Siemowit IV died on 21 January 1426 at Gostynin and was buried in the Ducal crypt at Płock Cathedral.

==Marriage and issue==
In 1387, Siemowit IV married Alexandra (died 20 April 1434), a Lithuanian princess, daughter of Algirdas, Grand Duke of Lithuania, and his second wife, Uliana of Tver.
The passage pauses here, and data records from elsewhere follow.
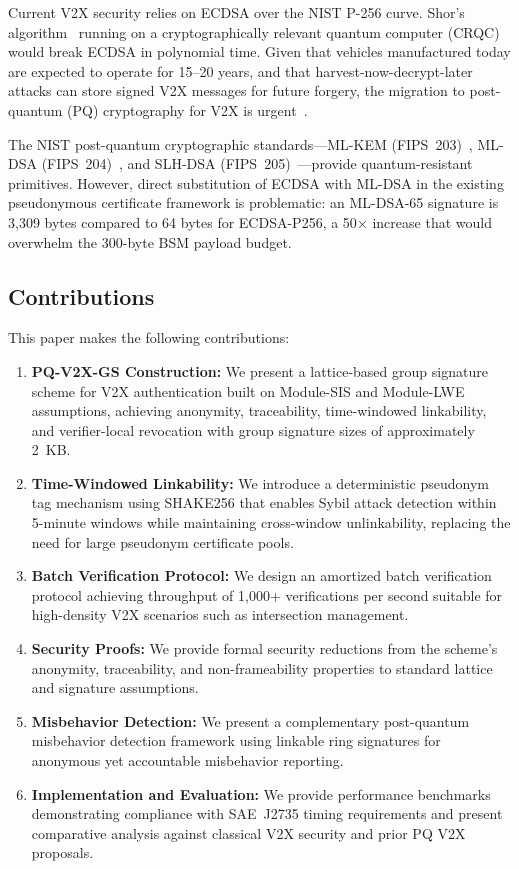 \documentclass[conference,10pt]{IEEEtran}
\newcommand{\shake}{\textsf{SHAKE256}}
\begin{document}
Current V2X security relies on ECDSA over the NIST P-256 curve. Shor's algorithm~\cite{shor1997} running on a cryptographically relevant quantum computer (CRQC) would break ECDSA in polynomial time. Given that vehicles manufactured today are expected to operate for 15--20 years, and that harvest-now-decrypt-later attacks can store signed V2X messages for future forgery, the migration to post-quantum (PQ) cryptography for V2X is urgent~\cite{mosca2018}.

The NIST post-quantum cryptographic standards---ML-KEM (FIPS~203)~\cite{fips203}, ML-DSA (FIPS~204)~\cite{fips204}, and SLH-DSA (FIPS~205)~\cite{fips205}---provide quantum-resistant primitives. However, direct substitution of ECDSA with ML-DSA in the existing pseudonymous certificate framework is problematic: an ML-DSA-65 signature is 3{,}309 bytes compared to 64 bytes for ECDSA-P256, a 50$\times$ increase that would overwhelm the 300-byte BSM payload budget.

\subsection{Contributions}

This paper makes the following contributions:

\begin{enumerate}
    \item \textbf{PQ-V2X-GS Construction:} We present a lattice-based group signature scheme for V2X authentication built on Module-SIS and Module-LWE assumptions, achieving anonymity, traceability, time-windowed linkability, and verifier-local revocation with group signature sizes of approximately 2~KB.

    \item \textbf{Time-Windowed Linkability:} We introduce a deterministic pseudonym tag mechanism using \shake{} that enables Sybil attack detection within 5-minute windows while maintaining cross-window unlinkability, replacing the need for large pseudonym certificate pools.

    \item \textbf{Batch Verification Protocol:} We design an amortized batch verification protocol achieving throughput of 1{,}000+ verifications per second suitable for high-density V2X scenarios such as intersection management.

    \item \textbf{Security Proofs:} We provide formal security reductions from the scheme's anonymity, traceability, and non-frameability properties to standard lattice and signature assumptions.

    \item \textbf{Misbehavior Detection:} We present a complementary post-quantum misbehavior detection framework using linkable ring signatures for anonymous yet accountable misbehavior reporting.

    \item \textbf{Implementation and Evaluation:} We provide performance benchmarks demonstrating compliance with SAE~J2735 timing requirements and present comparative analysis against classical V2X security and prior PQ V2X proposals.
\end{enumerate}
\end{document}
They had thirteen children:

- Siemowit V (1389 – 17 February 1442).
- Hedwig (c. 1392 – aft. 19 February 1439), married after 3 January 1410 to Janos Garai, Ban of Uzora and Obergespan of Temes and Pozsega.
- Cymburgis (c. 1394 – 28 September 1429), married on 25 January 1412 to Ernest I, Duke of Austria.
- Euphemia (1395/97 – bef. 17 September 1447), married on 20 November 1412 to Bolesław I, Duke of Cieszyn.
- Amelia (1397/98 – aft. 17 May 1434), married on 16 May 1413 to William II, Margrave of Meissen.
- Alexander (1400 – 2 June 1444), a diplomat and Bishop of Trento, titular Bishop of Chur, titular Cardinal of Damascus, and Patriarch of Aquileia.
- Casimir II (1401/03 – 15 September 1442).
- Trojden II (1403/06 – 25 July 1427).
- Władysław I (1406/09 – 11/12 December 1455).
- Alexandra (1407/10 – c. 1426).
- Maria (1408/15 – 14 February 1454), married on 24 June 1432 to Bogislaw IX, Duke of Pomerania.
- Anna (24 April 1411 – bef. 7 Feb 1435), married bef. 26 May 1427 to Michael Žygimantaitis, a Lithuanian prince.
- Catherine (1413/16 – betw. 2 June 1479/5 July 1480), married bef. 21 August 1439 to Michael Žygimantaitis, a Lithuanian prince (widower of her sister).

Grandchildren of Alexandra and Siemowit IV included Frederick III, Holy Roman Emperor, Przemyslaus II, Duke of Cieszyn, Sophie of Pomerania, Duchess of Pomerania and Dorothy Garai, queen of Bosnia.

Prior to his marriage, Siemowit IV fathered an illegitimate son, Miklusz (also called Mikołaj; born before 1387), who was legitimated on 29 June 1417 by Emperor Sigismund. Nothing more is known about him.